Today we will take a look at the weight of electric cars, which usually are much heavier than their conventional counterparts due to the battery packs - the heaviest single part.
The data for dozens of models was provided by Bjørn Nyland, who measures the car's weight by the way of general reviews. As far as we know, in all cases, the weight includes the driver's weight. In the video above, we can see an example of such a measure for the Hyundai Ioniq 5.
The heaviest car on the list of almost 70 EVs is the Mercedes-Benz EQV luxury passenger van, which is not far from 3,000 kg. The Audi e-tron 55 SUV is at 2,720 kg, followed by another premium SUV - the Mercedes-Benz EQC with 2,620 kg.
Overall, well over a third of the EVs tested weigh more than 2,000 kg, and thus the average was inflated to almost 1,940 kg. There are only 7 models below 1,500 kg, while more than half of the models are between 1,500 and 2,000 kg.
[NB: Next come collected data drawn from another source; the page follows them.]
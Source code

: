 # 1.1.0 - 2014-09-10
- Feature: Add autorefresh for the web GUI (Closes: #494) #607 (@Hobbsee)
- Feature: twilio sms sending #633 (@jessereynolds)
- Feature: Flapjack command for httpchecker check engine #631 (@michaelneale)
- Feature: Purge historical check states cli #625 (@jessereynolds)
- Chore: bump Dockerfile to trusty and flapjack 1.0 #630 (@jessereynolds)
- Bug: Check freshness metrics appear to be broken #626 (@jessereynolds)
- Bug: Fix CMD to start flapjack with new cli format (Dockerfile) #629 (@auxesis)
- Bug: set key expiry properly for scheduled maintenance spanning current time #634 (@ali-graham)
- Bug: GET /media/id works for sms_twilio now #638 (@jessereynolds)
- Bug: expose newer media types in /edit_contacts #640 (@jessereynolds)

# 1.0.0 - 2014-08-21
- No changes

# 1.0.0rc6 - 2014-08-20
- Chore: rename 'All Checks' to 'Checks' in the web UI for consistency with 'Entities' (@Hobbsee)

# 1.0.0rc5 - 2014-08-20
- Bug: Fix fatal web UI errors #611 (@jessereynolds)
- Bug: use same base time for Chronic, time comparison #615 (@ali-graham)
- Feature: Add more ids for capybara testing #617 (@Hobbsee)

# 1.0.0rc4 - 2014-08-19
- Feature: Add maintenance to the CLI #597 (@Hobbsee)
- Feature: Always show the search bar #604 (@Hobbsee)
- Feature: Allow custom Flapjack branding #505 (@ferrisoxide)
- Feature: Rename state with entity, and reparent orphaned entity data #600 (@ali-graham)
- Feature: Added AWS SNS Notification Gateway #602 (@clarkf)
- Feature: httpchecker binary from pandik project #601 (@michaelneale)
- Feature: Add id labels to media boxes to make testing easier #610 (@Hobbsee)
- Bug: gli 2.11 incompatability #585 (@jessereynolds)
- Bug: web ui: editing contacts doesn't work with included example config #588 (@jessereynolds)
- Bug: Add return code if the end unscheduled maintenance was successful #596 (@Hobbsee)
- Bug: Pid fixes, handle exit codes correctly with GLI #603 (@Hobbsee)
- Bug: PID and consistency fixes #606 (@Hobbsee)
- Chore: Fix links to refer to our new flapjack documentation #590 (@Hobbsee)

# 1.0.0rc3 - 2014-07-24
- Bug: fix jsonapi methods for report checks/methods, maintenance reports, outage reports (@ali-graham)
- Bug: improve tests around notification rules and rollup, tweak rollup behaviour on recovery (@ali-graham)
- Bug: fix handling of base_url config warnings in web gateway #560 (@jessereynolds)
That's a big issue for electric cars, because the heavier the car, the less efficient it is, which directly affects the range. Not only that, the car is more expensive as it must be equipped with more powerful brakes, suspension, wheels and tyres that happen to last less. In general, a heavier car is also less environmentally friendly.
The chart below illustrates the weight of EVs and, by the way, reveals how big of a potential for improvements there is. One one hand - higher energy-dense batteries would be welcome, but there are also other options like the cell-to-pack and structural battery packs that could make a big difference in the future.